### Task objective
How many lines in the listing below include the word "true"? Reply with the count alone.

### Given records
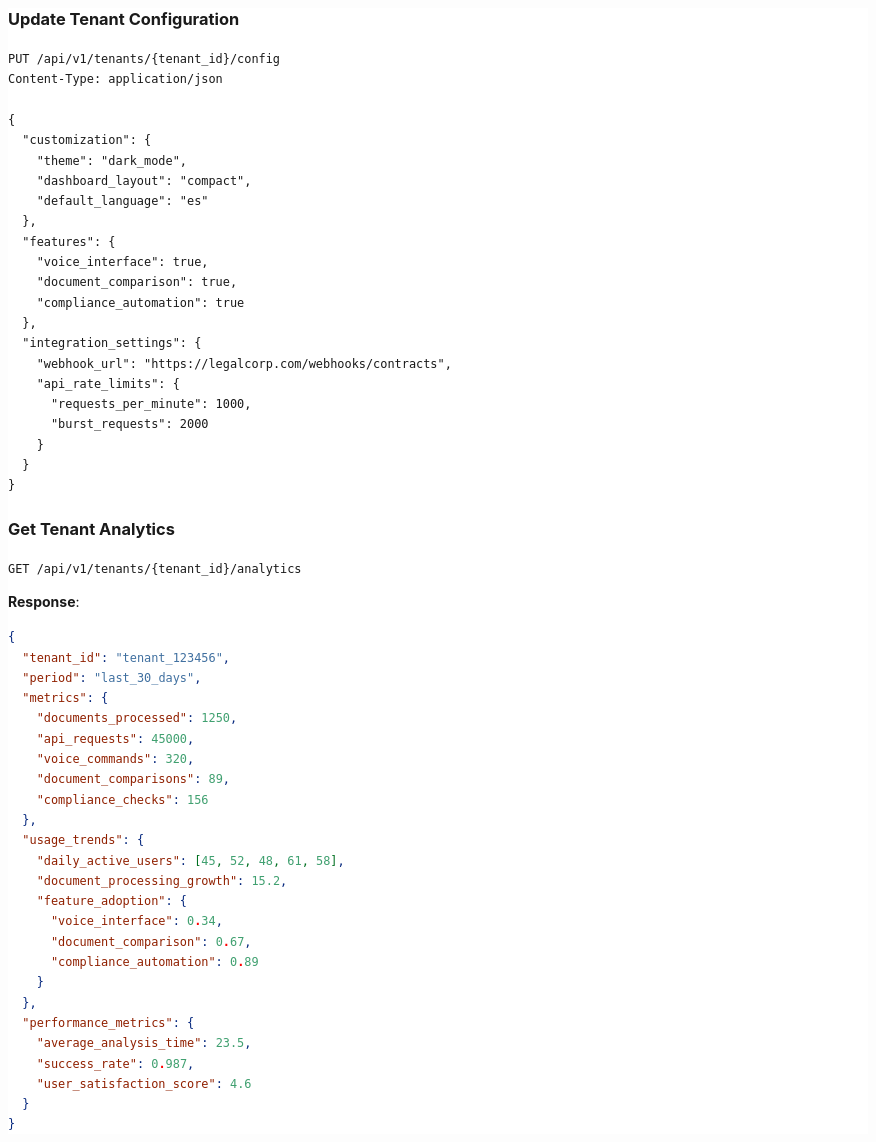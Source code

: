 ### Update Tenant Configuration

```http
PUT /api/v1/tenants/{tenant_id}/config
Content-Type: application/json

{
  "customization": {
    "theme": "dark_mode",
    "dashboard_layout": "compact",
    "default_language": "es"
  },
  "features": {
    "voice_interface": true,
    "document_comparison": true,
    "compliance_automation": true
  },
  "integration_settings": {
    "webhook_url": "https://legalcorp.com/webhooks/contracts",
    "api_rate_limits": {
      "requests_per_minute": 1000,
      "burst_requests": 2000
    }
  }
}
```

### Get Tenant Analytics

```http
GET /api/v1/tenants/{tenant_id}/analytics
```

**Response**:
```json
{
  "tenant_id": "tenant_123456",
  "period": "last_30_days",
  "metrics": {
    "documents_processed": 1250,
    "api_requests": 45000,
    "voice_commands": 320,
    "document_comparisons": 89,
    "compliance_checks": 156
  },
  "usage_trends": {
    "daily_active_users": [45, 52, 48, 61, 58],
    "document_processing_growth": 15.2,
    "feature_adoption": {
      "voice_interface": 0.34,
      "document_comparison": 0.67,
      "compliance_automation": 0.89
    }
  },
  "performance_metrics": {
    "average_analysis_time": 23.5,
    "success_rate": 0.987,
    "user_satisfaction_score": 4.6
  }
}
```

### Exercise response
3